■ **Exercise aim**: Please restate each line of the data that follows word for word, skipping any image.

[Dataset entries]
==============================

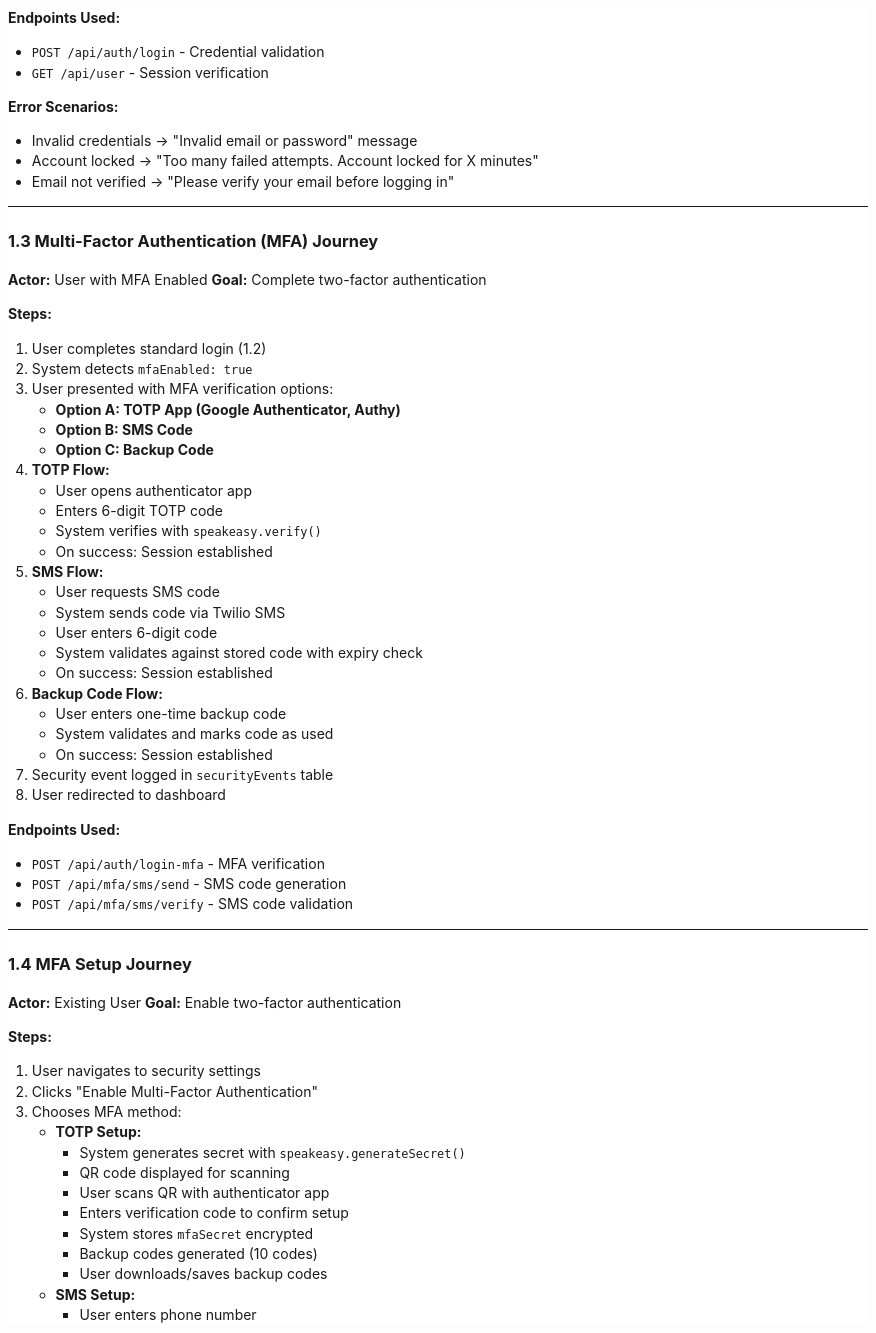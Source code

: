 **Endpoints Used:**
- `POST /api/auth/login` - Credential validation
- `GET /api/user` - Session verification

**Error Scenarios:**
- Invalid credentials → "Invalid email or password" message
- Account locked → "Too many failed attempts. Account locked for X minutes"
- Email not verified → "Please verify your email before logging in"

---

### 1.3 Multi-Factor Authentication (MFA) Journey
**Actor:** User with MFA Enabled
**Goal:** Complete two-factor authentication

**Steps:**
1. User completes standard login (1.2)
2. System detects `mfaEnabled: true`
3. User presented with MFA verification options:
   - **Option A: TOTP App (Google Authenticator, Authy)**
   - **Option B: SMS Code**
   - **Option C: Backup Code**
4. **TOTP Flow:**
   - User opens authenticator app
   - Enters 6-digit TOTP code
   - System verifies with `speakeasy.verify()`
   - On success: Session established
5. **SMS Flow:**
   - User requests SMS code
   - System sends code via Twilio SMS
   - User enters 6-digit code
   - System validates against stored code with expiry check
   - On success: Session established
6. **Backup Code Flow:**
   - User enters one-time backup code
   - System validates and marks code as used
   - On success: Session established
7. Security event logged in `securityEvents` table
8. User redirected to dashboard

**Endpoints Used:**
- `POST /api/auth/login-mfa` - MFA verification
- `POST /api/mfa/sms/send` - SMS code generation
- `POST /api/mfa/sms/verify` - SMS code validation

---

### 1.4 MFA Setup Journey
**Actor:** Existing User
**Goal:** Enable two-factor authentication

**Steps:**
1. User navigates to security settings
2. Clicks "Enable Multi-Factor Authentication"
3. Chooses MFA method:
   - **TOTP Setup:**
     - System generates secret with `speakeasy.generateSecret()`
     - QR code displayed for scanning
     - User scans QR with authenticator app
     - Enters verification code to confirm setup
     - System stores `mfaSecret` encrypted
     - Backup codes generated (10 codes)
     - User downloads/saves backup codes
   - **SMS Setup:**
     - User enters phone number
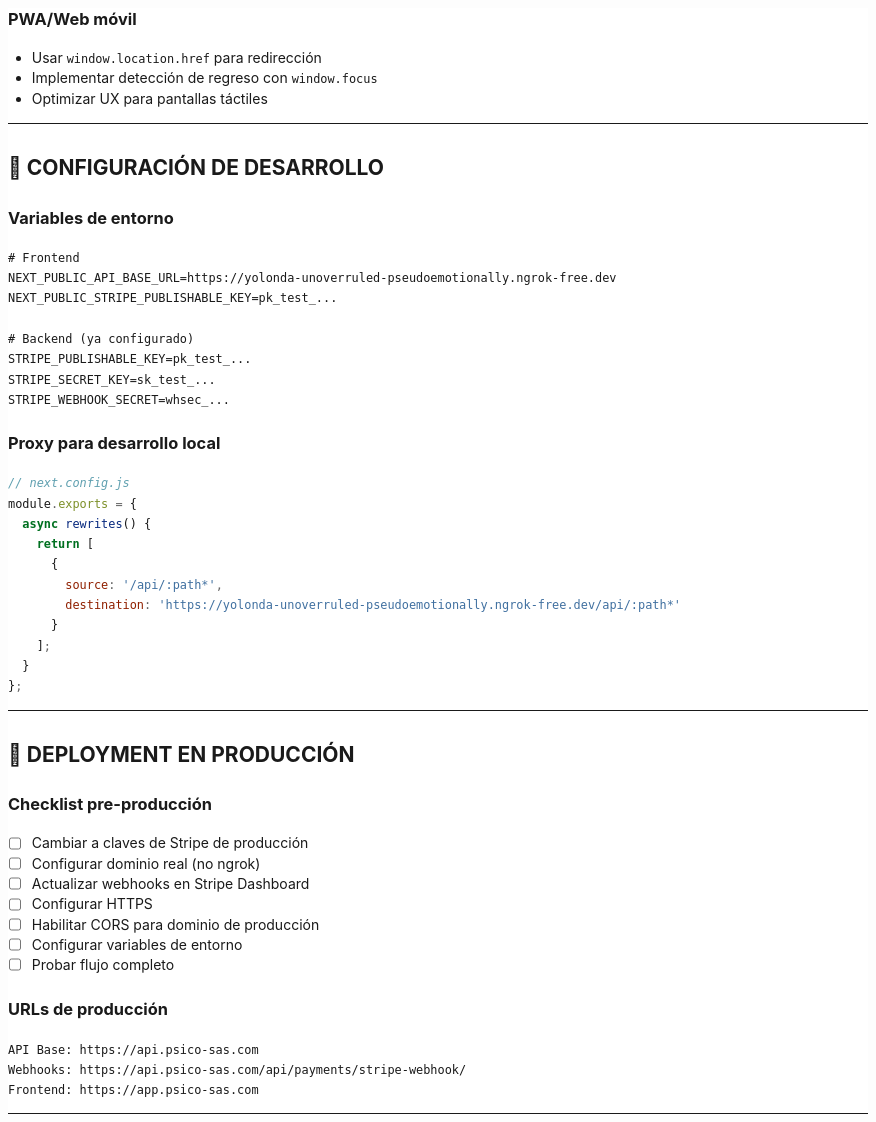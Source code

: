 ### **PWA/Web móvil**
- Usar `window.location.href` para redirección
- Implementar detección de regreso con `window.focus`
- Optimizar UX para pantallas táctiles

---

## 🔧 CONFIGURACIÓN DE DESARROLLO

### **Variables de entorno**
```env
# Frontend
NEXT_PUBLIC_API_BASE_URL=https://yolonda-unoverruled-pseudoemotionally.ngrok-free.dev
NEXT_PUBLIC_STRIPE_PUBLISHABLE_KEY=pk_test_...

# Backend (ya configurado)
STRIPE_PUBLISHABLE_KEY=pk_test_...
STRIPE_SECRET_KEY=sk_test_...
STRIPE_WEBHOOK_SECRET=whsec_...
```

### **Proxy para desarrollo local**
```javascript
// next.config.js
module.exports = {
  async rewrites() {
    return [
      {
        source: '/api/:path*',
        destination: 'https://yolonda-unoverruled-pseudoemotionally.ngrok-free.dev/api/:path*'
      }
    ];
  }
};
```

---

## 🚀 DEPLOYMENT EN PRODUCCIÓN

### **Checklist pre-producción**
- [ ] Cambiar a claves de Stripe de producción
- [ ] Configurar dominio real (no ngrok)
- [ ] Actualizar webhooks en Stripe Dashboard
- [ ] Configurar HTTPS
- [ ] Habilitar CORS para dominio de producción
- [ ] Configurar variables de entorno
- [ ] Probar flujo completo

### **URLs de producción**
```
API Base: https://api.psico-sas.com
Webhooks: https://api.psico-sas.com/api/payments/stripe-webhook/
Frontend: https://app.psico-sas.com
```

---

==============================

■ **Solution to this exercise**:
Source code

: **Endpoints Used:**
- `POST /api/auth/login` - Credential validation
- `GET /api/user` - Session verification

**Error Scenarios:**
- Invalid credentials → "Invalid email or password" message
- Account locked → "Too many failed attempts. Account locked for X minutes"
- Email not verified → "Please verify your email before logging in"

---

### 1.3 Multi-Factor Authentication (MFA) Journey
**Actor:** User with MFA Enabled
**Goal:** Complete two-factor authentication

**Steps:**
1. User completes standard login (1.2)
2. System detects `mfaEnabled: true`
3. User presented with MFA verification options:
   - **Option A: TOTP App (Google Authenticator, Authy)**
   - **Option B: SMS Code**
   - **Option C: Backup Code**
4. **TOTP Flow:**
   - User opens authenticator app
   - Enters 6-digit TOTP code
   - System verifies with `speakeasy.verify()`
   - On success: Session established
5. **SMS Flow:**
   - User requests SMS code
   - System sends code via Twilio SMS
   - User enters 6-digit code
   - System validates against stored code with expiry check
   - On success: Session established
6. **Backup Code Flow:**
   - User enters one-time backup code
   - System validates and marks code as used
   - On success: Session established
7. Security event logged in `securityEvents` table
8. User redirected to dashboard

**Endpoints Used:**
- `POST /api/auth/login-mfa` - MFA verification
- `POST /api/mfa/sms/send` - SMS code generation
- `POST /api/mfa/sms/verify` - SMS code validation

---

### 1.4 MFA Setup Journey
**Actor:** Existing User
**Goal:** Enable two-factor authentication

**Steps:**
1. User navigates to security settings
2. Clicks "Enable Multi-Factor Authentication"
3. Chooses MFA method:
   - **TOTP Setup:**
     - System generates secret with `speakeasy.generateSecret()`
     - QR code displayed for scanning
     - User scans QR with authenticator app
     - Enters verification code to confirm setup
     - System stores `mfaSecret` encrypted
     - Backup codes generated (10 codes)
     - User downloads/saves backup codes
   - **SMS Setup:**
     - User enters phone number
Source code

: ### **PWA/Web móvil**
- Usar `window.location.href` para redirección
- Implementar detección de regreso con `window.focus`
- Optimizar UX para pantallas táctiles

---

## 🔧 CONFIGURACIÓN DE DESARROLLO

### **Variables de entorno**
```env
# Frontend
NEXT_PUBLIC_API_BASE_URL=https://yolonda-unoverruled-pseudoemotionally.ngrok-free.dev
NEXT_PUBLIC_STRIPE_PUBLISHABLE_KEY=pk_test_...

# Backend (ya configurado)
STRIPE_PUBLISHABLE_KEY=pk_test_...
STRIPE_SECRET_KEY=sk_test_...
STRIPE_WEBHOOK_SECRET=whsec_...
```

### **Proxy para desarrollo local**
```javascript
// next.config.js
module.exports = {
  async rewrites() {
    return [
      {
        source: '/api/:path*',
        destination: 'https://yolonda-unoverruled-pseudoemotionally.ngrok-free.dev/api/:path*'
      }
    ];
  }
};
```

---

## 🚀 DEPLOYMENT EN PRODUCCIÓN

### **Checklist pre-producción**
- [ ] Cambiar a claves de Stripe de producción
- [ ] Configurar dominio real (no ngrok)
- [ ] Actualizar webhooks en Stripe Dashboard
- [ ] Configurar HTTPS
- [ ] Habilitar CORS para dominio de producción
- [ ] Configurar variables de entorno
- [ ] Probar flujo completo

### **URLs de producción**
```
API Base: https://api.psico-sas.com
Webhooks: https://api.psico-sas.com/api/payments/stripe-webhook/
Frontend: https://app.psico-sas.com
```

---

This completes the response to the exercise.